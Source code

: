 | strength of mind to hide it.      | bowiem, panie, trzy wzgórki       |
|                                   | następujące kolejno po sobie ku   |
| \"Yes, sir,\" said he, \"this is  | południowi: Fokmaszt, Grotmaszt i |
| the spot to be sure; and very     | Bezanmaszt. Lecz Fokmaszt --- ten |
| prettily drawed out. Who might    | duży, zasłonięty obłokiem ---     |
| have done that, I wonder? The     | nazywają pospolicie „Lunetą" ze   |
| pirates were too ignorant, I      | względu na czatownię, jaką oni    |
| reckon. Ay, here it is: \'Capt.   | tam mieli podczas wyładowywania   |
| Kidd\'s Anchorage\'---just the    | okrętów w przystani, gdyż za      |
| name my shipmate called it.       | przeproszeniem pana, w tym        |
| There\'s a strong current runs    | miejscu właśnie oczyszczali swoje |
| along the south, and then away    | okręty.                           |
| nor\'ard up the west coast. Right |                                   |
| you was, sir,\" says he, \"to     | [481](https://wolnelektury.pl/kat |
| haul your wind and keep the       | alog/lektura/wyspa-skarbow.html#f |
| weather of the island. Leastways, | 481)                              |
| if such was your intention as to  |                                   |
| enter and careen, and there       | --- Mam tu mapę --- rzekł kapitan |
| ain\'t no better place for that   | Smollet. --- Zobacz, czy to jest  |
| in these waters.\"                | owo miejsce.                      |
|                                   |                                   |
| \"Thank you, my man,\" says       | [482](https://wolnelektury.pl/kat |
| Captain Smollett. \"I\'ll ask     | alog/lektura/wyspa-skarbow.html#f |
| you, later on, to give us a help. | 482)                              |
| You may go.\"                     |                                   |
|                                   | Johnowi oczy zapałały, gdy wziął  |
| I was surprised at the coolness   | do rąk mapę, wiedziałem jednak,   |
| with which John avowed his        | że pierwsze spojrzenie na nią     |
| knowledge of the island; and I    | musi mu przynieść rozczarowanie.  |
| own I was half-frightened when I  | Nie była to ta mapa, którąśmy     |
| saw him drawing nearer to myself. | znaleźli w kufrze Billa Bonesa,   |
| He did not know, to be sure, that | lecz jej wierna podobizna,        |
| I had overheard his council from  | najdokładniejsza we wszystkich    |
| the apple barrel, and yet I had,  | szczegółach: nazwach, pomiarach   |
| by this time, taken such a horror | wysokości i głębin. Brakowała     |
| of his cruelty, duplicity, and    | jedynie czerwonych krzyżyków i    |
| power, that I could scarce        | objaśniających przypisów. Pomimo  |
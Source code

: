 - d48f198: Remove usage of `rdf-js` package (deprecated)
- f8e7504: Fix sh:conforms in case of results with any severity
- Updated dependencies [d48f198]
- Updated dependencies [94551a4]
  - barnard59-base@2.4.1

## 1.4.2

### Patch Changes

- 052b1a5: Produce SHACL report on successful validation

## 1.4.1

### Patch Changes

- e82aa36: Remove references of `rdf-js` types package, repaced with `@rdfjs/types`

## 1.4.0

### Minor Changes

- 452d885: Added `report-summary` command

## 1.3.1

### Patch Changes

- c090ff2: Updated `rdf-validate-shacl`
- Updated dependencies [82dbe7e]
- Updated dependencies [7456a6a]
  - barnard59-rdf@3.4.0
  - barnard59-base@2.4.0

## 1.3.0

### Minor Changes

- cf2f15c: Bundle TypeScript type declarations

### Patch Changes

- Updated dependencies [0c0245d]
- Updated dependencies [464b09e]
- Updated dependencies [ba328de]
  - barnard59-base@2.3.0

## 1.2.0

Assignment
Ending with the line containing "nor\'ard up the", please print exactly the lines of the material above from its first line onward, and nothing else.

Task output
Source code

: | strength of mind to hide it.      | bowiem, panie, trzy wzgórki       |
|                                   | następujące kolejno po sobie ku   |
| \"Yes, sir,\" said he, \"this is  | południowi: Fokmaszt, Grotmaszt i |
| the spot to be sure; and very     | Bezanmaszt. Lecz Fokmaszt --- ten |
| prettily drawed out. Who might    | duży, zasłonięty obłokiem ---     |
| have done that, I wonder? The     | nazywają pospolicie „Lunetą" ze   |
| pirates were too ignorant, I      | względu na czatownię, jaką oni    |
| reckon. Ay, here it is: \'Capt.   | tam mieli podczas wyładowywania   |
| Kidd\'s Anchorage\'---just the    | okrętów w przystani, gdyż za      |
| name my shipmate called it.       | przeproszeniem pana, w tym        |
| There\'s a strong current runs    | miejscu właśnie oczyszczali swoje |
| along the south, and then away    | okręty.                           |
| nor\'ard up the west coast. Right |                                   |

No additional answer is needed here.